## Task objective
If a line below includes the string "Draw", copy it.

Records from a data source:
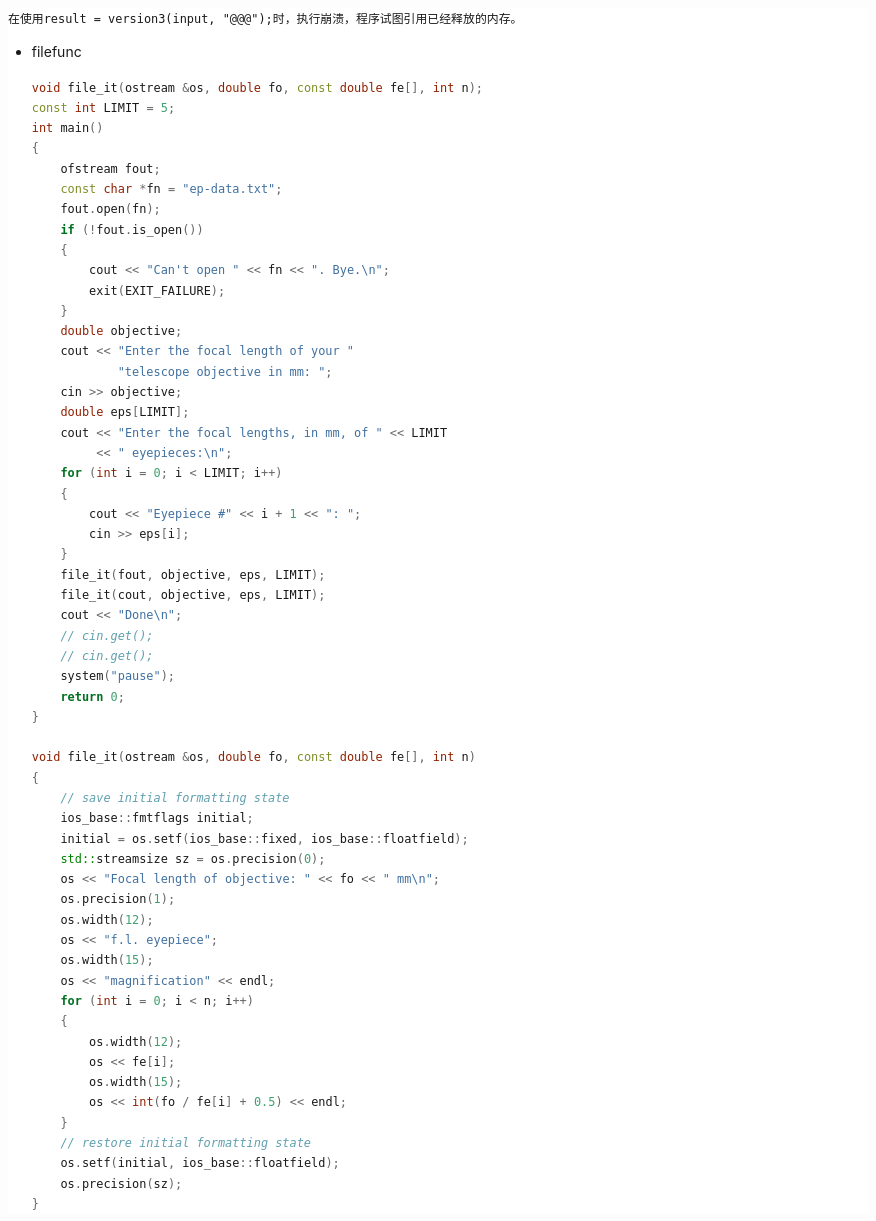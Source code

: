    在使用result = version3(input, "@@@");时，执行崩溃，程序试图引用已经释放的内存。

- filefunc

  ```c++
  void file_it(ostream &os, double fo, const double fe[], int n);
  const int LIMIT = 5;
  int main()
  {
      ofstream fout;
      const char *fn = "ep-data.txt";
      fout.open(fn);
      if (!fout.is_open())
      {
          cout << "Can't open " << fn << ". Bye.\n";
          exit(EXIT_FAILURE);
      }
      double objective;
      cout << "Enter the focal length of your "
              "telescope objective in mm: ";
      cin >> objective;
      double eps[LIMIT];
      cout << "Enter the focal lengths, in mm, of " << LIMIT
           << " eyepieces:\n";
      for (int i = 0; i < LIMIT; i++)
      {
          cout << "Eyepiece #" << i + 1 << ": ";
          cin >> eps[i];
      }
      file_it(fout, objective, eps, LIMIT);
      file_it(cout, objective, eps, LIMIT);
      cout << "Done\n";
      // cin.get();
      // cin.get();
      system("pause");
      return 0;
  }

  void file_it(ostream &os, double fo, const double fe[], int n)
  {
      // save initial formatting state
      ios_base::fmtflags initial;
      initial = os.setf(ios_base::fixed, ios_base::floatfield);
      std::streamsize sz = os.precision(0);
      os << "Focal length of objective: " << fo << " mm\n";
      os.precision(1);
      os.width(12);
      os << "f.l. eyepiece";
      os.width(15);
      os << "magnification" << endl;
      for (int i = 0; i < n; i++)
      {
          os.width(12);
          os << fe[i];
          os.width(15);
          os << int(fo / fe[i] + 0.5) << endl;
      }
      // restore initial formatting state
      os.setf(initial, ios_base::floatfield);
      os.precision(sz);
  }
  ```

...

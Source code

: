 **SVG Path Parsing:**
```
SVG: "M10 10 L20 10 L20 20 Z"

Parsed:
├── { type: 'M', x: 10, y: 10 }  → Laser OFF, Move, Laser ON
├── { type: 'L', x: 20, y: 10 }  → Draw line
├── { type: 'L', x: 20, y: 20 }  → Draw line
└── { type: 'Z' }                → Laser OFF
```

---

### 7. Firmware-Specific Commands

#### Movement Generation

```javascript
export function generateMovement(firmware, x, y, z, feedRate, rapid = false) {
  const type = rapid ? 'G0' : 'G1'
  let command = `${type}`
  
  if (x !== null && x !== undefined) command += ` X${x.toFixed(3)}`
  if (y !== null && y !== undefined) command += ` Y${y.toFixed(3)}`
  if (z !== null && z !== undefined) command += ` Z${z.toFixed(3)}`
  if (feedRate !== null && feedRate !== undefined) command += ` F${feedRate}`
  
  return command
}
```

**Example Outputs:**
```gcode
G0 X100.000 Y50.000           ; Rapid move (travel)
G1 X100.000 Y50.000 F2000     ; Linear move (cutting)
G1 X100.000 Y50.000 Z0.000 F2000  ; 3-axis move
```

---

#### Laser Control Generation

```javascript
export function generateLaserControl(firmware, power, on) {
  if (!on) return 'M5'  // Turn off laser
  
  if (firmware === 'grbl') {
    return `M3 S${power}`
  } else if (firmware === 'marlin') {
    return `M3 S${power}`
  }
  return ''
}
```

## Written reply
├── { type: 'L', x: 20, y: 10 }  → Draw line
├── { type: 'L', x: 20, y: 20 }  → Draw line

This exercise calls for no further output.